**PROMPT**
Your task is to work out how many lines in the data include the word "nazwiemy". Reply with the number alone.

-- DATA SUPPLIED follows --

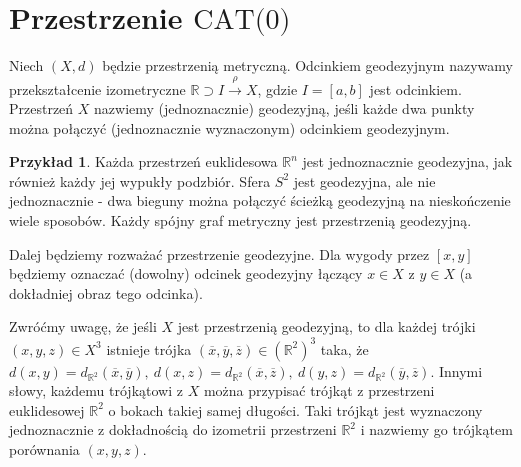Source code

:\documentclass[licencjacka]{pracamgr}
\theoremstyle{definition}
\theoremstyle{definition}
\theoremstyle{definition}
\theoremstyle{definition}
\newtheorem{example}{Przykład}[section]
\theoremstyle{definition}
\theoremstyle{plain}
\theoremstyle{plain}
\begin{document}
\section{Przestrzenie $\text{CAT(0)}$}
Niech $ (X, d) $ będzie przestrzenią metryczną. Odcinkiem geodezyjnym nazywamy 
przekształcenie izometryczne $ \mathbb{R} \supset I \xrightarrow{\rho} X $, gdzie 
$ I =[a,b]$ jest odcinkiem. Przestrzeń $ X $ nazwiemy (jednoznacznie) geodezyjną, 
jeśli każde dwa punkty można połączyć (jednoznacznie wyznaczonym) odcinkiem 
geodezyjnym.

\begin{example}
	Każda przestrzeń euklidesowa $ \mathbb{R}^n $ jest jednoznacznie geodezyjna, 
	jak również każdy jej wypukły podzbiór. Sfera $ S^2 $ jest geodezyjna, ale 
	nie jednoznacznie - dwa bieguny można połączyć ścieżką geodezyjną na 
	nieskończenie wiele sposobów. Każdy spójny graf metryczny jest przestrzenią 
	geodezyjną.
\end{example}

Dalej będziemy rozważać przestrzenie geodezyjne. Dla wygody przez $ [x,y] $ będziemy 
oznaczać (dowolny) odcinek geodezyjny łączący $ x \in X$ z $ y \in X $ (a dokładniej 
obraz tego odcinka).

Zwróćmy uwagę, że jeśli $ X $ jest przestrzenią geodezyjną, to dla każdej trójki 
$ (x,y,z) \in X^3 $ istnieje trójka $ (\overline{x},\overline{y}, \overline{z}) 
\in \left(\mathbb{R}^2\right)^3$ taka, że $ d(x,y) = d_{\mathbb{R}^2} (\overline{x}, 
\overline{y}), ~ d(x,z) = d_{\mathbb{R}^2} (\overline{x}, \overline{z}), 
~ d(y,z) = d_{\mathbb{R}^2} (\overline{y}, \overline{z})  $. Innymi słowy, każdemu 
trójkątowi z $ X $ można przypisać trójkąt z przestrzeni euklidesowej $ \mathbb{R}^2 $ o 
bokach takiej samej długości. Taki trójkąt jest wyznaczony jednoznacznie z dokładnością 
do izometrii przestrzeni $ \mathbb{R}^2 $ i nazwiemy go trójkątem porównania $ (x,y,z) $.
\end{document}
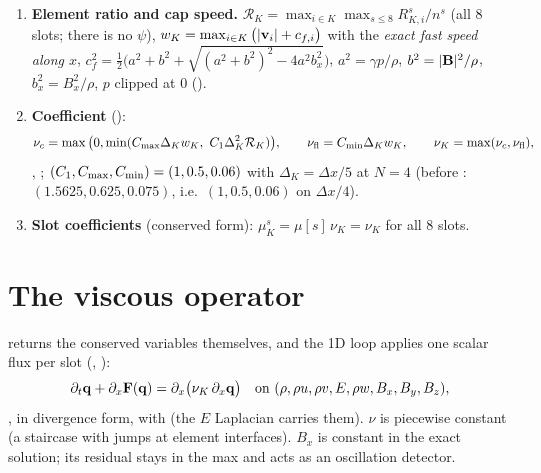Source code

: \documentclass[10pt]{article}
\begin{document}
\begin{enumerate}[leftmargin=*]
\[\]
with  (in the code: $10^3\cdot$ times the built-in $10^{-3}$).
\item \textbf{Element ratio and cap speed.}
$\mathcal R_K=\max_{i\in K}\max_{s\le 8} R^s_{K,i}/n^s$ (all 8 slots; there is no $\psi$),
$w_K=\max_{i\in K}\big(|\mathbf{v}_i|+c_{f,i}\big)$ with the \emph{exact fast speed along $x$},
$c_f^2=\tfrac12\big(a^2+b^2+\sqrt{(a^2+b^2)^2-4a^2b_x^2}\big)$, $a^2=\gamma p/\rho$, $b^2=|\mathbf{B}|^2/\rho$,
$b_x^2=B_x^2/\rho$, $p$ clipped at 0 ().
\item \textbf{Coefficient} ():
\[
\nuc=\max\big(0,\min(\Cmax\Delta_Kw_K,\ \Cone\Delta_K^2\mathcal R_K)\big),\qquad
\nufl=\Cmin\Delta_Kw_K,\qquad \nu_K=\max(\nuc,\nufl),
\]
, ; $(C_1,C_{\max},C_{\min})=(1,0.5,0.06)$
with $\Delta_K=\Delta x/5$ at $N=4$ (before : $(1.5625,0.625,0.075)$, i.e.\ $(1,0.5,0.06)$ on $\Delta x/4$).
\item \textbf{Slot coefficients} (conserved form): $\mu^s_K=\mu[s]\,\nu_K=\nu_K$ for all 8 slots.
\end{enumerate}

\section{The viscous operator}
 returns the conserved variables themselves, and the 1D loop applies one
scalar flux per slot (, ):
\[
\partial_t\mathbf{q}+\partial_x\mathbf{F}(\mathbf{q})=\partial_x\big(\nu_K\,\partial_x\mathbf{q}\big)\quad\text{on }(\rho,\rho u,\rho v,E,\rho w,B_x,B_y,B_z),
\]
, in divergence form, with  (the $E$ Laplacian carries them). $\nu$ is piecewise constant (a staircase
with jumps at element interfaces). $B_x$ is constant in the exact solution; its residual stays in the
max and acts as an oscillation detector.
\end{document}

-- DATA SUPPLIED concluded --

**SOLUTION FOR THIS TASK**
2